In a perfect world, we can stand before our friends and loved ones, show them our authentic selves, and they will still love and depend on us. However, the real world is imperfect, so when I came out as bisexual to my loved ones a few years ago, some were accepting while others recoiled with disgust and turned away. For me, losing the people closest to me was undoubtedly the most difficult part about coming out because nothing could have prepared me for it.
My mother and best friend of ten years were both disgusted. My mother was angry with me and my best friend essentially told me that I was possessed by a demon. I was devastated and lost.
I questioned if coming out was worth losing loved ones over. It was because I was standing up and presenting to the world my authentic self. That was ok. Everything was ok. God was still with me. He never left or wavered. The real truism is that those who left did so because of religious doctrine, yet God stayed.

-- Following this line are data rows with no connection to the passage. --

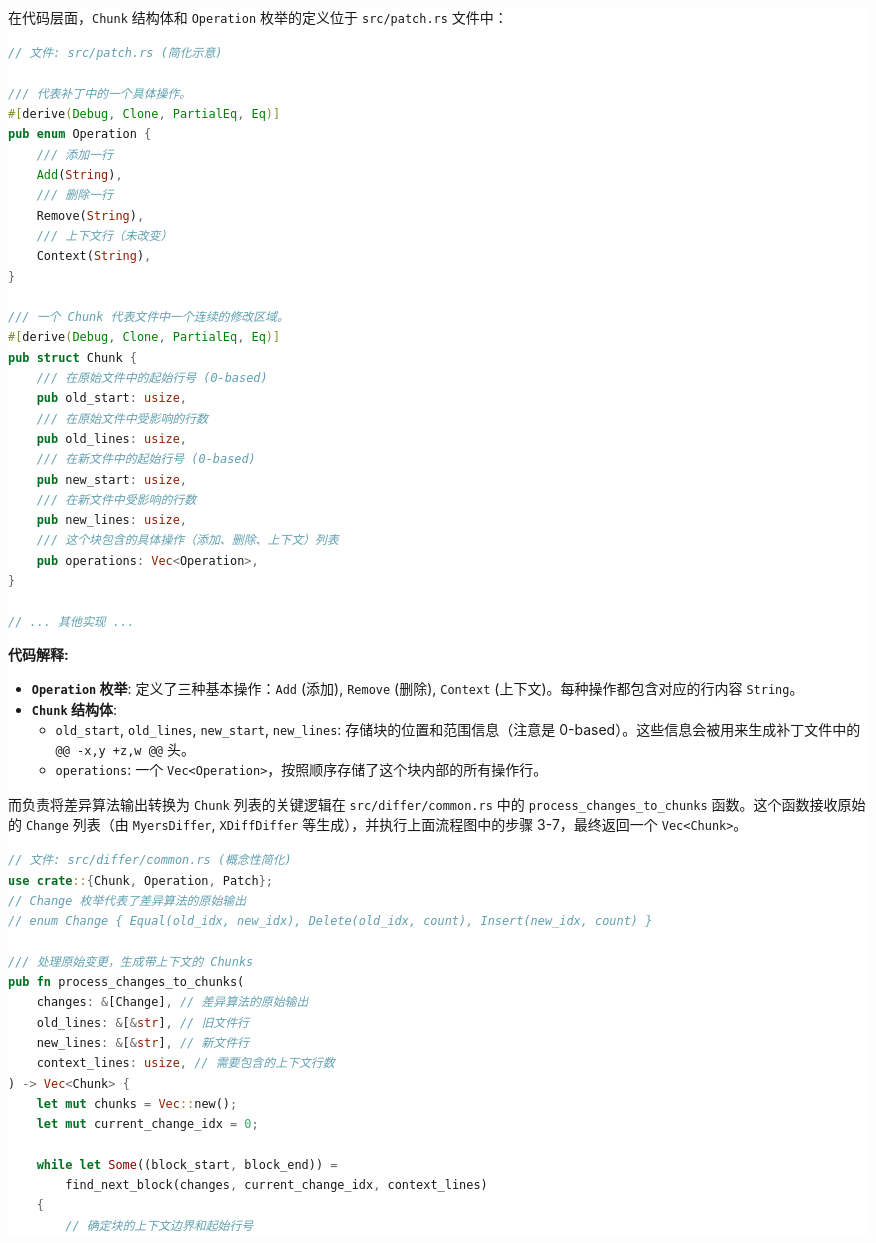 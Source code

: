 在代码层面，`Chunk` 结构体和 `Operation` 枚举的定义位于 `src/patch.rs` 文件中：

```rust
// 文件: src/patch.rs (简化示意)

/// 代表补丁中的一个具体操作。
#[derive(Debug, Clone, PartialEq, Eq)]
pub enum Operation {
    /// 添加一行
    Add(String),
    /// 删除一行
    Remove(String),
    /// 上下文行（未改变）
    Context(String),
}

/// 一个 Chunk 代表文件中一个连续的修改区域。
#[derive(Debug, Clone, PartialEq, Eq)]
pub struct Chunk {
    /// 在原始文件中的起始行号 (0-based)
    pub old_start: usize,
    /// 在原始文件中受影响的行数
    pub old_lines: usize,
    /// 在新文件中的起始行号 (0-based)
    pub new_start: usize,
    /// 在新文件中受影响的行数
    pub new_lines: usize,
    /// 这个块包含的具体操作（添加、删除、上下文）列表
    pub operations: Vec<Operation>,
}

// ... 其他实现 ...
```

**代码解释:**

*   **`Operation` 枚举**: 定义了三种基本操作：`Add` (添加), `Remove` (删除), `Context` (上下文)。每种操作都包含对应的行内容 `String`。
*   **`Chunk` 结构体**:
    *   `old_start`, `old_lines`, `new_start`, `new_lines`: 存储块的位置和范围信息（注意是 0-based）。这些信息会被用来生成补丁文件中的 `@@ -x,y +z,w @@` 头。
    *   `operations`: 一个 `Vec<Operation>`，按照顺序存储了这个块内部的所有操作行。

而负责将差异算法输出转换为 `Chunk` 列表的关键逻辑在 `src/differ/common.rs` 中的 `process_changes_to_chunks` 函数。这个函数接收原始的 `Change` 列表（由 `MyersDiffer`, `XDiffDiffer` 等生成），并执行上面流程图中的步骤 3-7，最终返回一个 `Vec<Chunk>`。

```rust
// 文件: src/differ/common.rs (概念性简化)
use crate::{Chunk, Operation, Patch};
// Change 枚举代表了差异算法的原始输出
// enum Change { Equal(old_idx, new_idx), Delete(old_idx, count), Insert(new_idx, count) }

/// 处理原始变更，生成带上下文的 Chunks
pub fn process_changes_to_chunks(
    changes: &[Change], // 差异算法的原始输出
    old_lines: &[&str], // 旧文件行
    new_lines: &[&str], // 新文件行
    context_lines: usize, // 需要包含的上下文行数
) -> Vec<Chunk> {
    let mut chunks = Vec::new();
    let mut current_change_idx = 0;

    while let Some((block_start, block_end)) =
        find_next_block(changes, current_change_idx, context_lines)
    {
        // 确定块的上下文边界和起始行号
``` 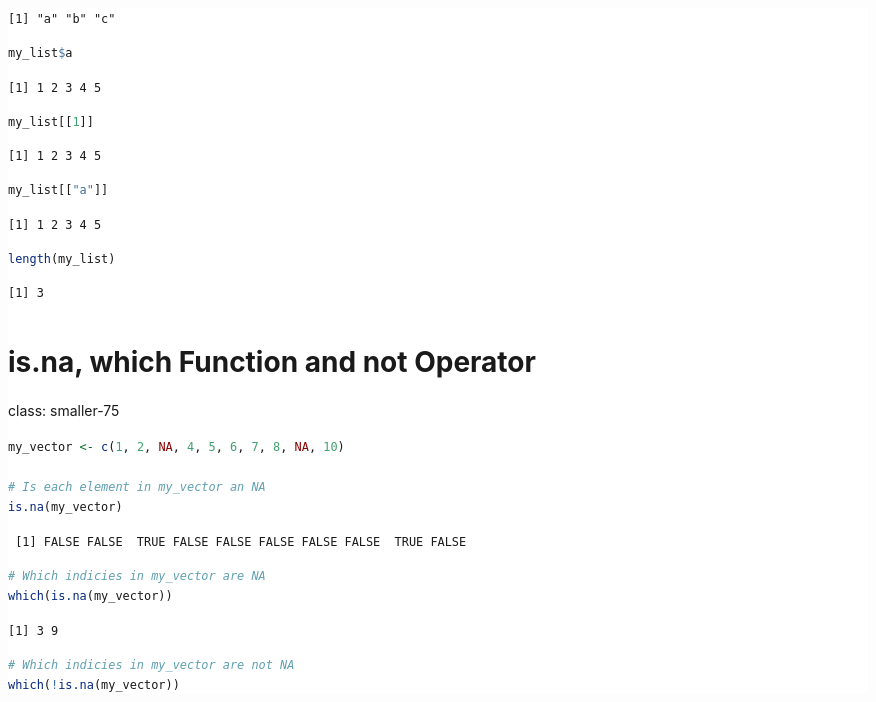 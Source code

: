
 ```
[1] "a" "b" "c"
```

```r
my_list$a
```

```
[1] 1 2 3 4 5
```

```r
my_list[[1]]
```

```
[1] 1 2 3 4 5
```

```r
my_list[["a"]]
```

```
[1] 1 2 3 4 5
```

```r
length(my_list)
```

```
[1] 3
```

is.na, which Function and not Operator
===
class: smaller-75


```r
my_vector <- c(1, 2, NA, 4, 5, 6, 7, 8, NA, 10)

# Is each element in my_vector an NA
is.na(my_vector)
```

```
 [1] FALSE FALSE  TRUE FALSE FALSE FALSE FALSE FALSE  TRUE FALSE
```

```r
# Which indicies in my_vector are NA
which(is.na(my_vector))
```

```
[1] 3 9
```

```r
# Which indicies in my_vector are not NA
which(!is.na(my_vector))
```
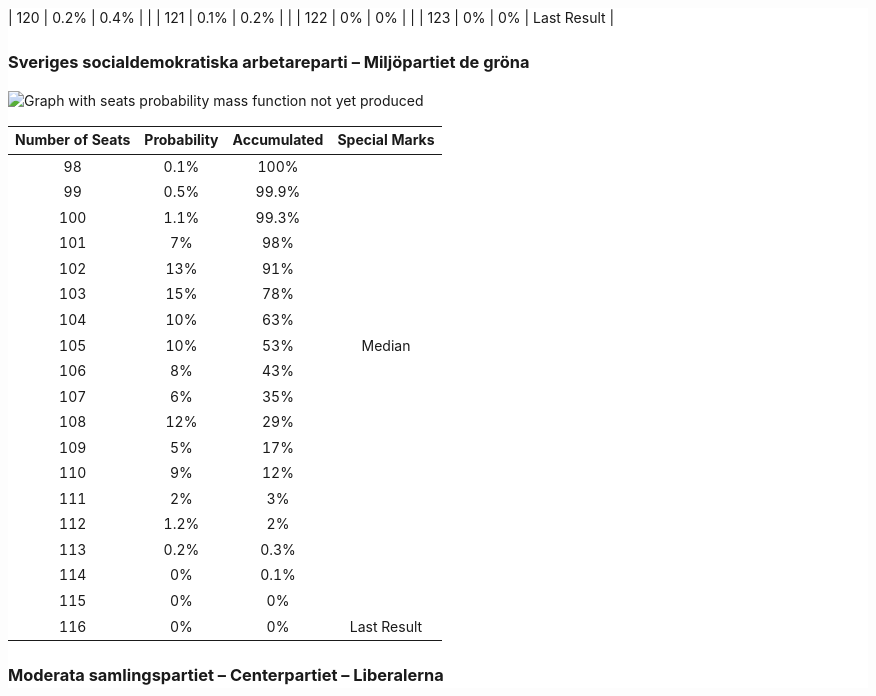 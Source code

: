 | 120 | 0.2% | 0.4% |  |
| 121 | 0.1% | 0.2% |  |
| 122 | 0% | 0% |  |
| 123 | 0% | 0% | Last Result |

### Sveriges socialdemokratiska arbetareparti – Miljöpartiet de gröna

![Graph with seats probability mass function not yet produced](2019-12-12-Sifo-coalitions-seats-pmf-s–mp.png "Seats Probability Mass Function")

| Number of Seats | Probability | Accumulated | Special Marks |
|:---------------:|:-----------:|:-----------:|:-------------:|
| 98 | 0.1% | 100% |  |
| 99 | 0.5% | 99.9% |  |
| 100 | 1.1% | 99.3% |  |
| 101 | 7% | 98% |  |
| 102 | 13% | 91% |  |
| 103 | 15% | 78% |  |
| 104 | 10% | 63% |  |
| 105 | 10% | 53% | Median |
| 106 | 8% | 43% |  |
| 107 | 6% | 35% |  |
| 108 | 12% | 29% |  |
| 109 | 5% | 17% |  |
| 110 | 9% | 12% |  |
| 111 | 2% | 3% |  |
| 112 | 1.2% | 2% |  |
| 113 | 0.2% | 0.3% |  |
| 114 | 0% | 0.1% |  |
| 115 | 0% | 0% |  |
| 116 | 0% | 0% | Last Result |

### Moderata samlingspartiet – Centerpartiet – Liberalerna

I liken coming out to a dust storm. During a dust storm, all is chaotic. But when the storm is over, the dust settles and all is calm. In the same way, time passed and although my friendship with my best friend ended completely, my relationship with my mother was restored.
I am now a very proud bisexual and spiritual woman. Coming out was not easy, as I lost people during the process, and that loss was difficult. But with time, it got easier, and the tremendous peace that comes from coming out was far greater than the loss.
No matter who turned away from me, I always turned to God and he was always there, facing me, holding my hand, and guiding me through the storm.